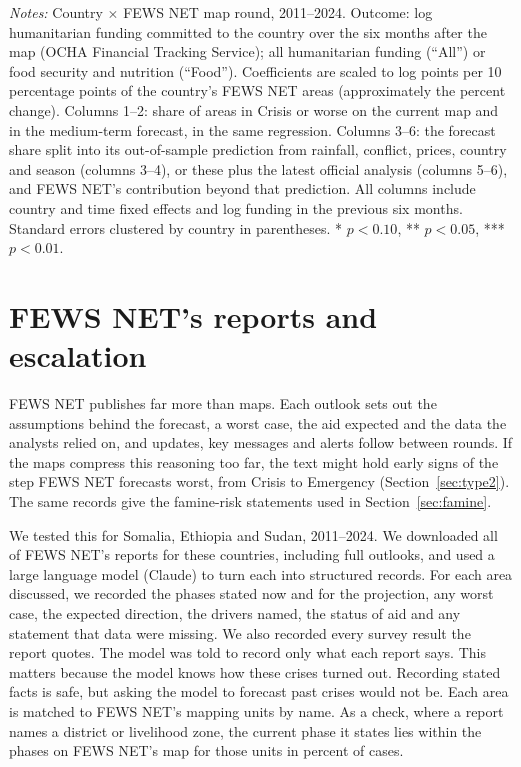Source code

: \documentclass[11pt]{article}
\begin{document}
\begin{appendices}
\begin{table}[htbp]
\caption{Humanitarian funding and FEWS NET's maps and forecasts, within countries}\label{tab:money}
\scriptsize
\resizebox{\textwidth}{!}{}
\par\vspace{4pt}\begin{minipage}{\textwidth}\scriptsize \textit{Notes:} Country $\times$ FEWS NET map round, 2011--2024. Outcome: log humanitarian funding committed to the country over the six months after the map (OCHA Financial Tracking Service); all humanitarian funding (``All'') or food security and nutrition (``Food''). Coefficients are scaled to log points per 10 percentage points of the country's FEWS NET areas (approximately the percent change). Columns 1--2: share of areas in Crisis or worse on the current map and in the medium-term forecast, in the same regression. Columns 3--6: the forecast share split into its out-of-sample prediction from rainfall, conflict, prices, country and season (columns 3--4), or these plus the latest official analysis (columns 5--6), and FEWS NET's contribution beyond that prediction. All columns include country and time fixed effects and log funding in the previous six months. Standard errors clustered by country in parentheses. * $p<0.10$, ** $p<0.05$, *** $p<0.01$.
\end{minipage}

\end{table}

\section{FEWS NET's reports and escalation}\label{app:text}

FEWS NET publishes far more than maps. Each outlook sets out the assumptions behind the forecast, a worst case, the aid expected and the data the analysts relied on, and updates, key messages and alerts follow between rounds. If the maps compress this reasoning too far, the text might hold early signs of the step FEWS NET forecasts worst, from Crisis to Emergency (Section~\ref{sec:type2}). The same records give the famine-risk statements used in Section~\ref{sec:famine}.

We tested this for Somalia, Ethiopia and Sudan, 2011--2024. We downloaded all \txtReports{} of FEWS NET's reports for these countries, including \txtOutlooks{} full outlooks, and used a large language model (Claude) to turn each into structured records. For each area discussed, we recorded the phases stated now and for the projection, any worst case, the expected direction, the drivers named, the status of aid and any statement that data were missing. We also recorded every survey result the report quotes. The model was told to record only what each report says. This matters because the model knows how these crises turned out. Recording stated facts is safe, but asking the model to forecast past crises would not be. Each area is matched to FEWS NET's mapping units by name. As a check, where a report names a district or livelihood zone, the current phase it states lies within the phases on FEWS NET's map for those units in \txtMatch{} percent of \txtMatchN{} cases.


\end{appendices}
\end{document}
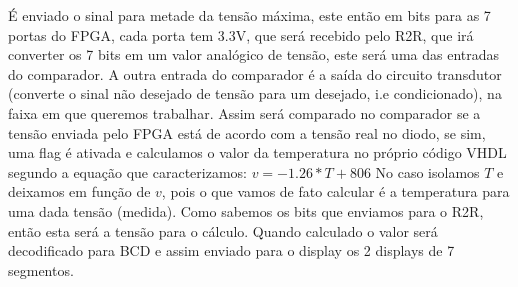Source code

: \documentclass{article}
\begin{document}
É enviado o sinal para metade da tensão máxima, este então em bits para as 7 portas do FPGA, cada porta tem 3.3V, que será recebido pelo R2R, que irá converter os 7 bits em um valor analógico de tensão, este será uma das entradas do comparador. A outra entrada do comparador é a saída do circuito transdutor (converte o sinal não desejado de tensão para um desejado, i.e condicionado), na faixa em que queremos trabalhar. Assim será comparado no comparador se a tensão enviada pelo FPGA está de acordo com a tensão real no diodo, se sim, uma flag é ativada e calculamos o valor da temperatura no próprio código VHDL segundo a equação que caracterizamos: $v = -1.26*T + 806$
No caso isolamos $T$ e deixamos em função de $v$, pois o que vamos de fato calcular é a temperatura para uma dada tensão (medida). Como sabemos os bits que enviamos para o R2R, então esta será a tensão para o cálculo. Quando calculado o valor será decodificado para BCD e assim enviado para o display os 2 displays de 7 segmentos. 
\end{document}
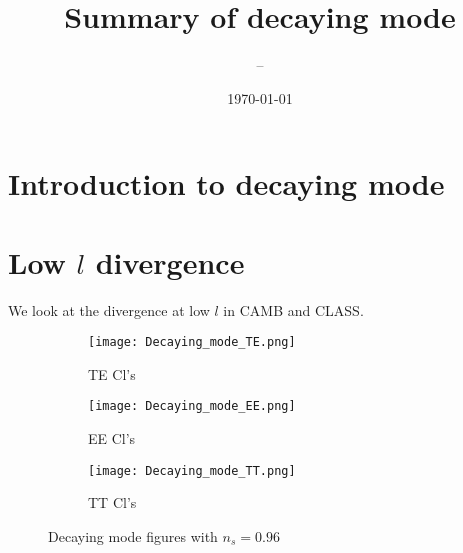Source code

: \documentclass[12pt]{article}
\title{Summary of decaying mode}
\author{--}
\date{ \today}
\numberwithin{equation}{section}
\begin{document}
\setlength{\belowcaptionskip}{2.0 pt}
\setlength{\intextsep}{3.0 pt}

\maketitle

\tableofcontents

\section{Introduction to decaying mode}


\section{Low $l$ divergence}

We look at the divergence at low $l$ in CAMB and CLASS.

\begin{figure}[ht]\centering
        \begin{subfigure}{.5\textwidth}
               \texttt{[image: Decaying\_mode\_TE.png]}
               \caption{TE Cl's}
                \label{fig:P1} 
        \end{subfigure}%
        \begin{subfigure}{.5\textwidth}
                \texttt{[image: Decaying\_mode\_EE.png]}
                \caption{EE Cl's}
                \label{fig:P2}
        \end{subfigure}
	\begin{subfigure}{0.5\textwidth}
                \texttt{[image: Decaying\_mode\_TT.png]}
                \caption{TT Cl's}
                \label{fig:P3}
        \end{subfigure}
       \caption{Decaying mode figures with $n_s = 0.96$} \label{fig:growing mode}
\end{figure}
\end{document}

_Task to complete_. Copy, from the data above, every line where the word "será" appears.

_Solved problem_.
É enviado o sinal para metade da tensão máxima, este então em bits para as 7 portas do FPGA, cada porta tem 3.3V, que será recebido pelo R2R, que irá converter os 7 bits em um valor analógico de tensão, este será uma das entradas do comparador. A outra entrada do comparador é a saída do circuito transdutor (converte o sinal não desejado de tensão para um desejado, i.e condicionado), na faixa em que queremos trabalhar. Assim será comparado no comparador se a tensão enviada pelo FPGA está de acordo com a tensão real no diodo, se sim, uma flag é ativada e calculamos o valor da temperatura no próprio código VHDL segundo a equação que caracterizamos: $v = -1.26*T + 806$
No caso isolamos $T$ e deixamos em função de $v$, pois o que vamos de fato calcular é a temperatura para uma dada tensão (medida). Como sabemos os bits que enviamos para o R2R, então esta será a tensão para o cálculo. Quando calculado o valor será decodificado para BCD e assim enviado para o display os 2 displays de 7 segmentos. 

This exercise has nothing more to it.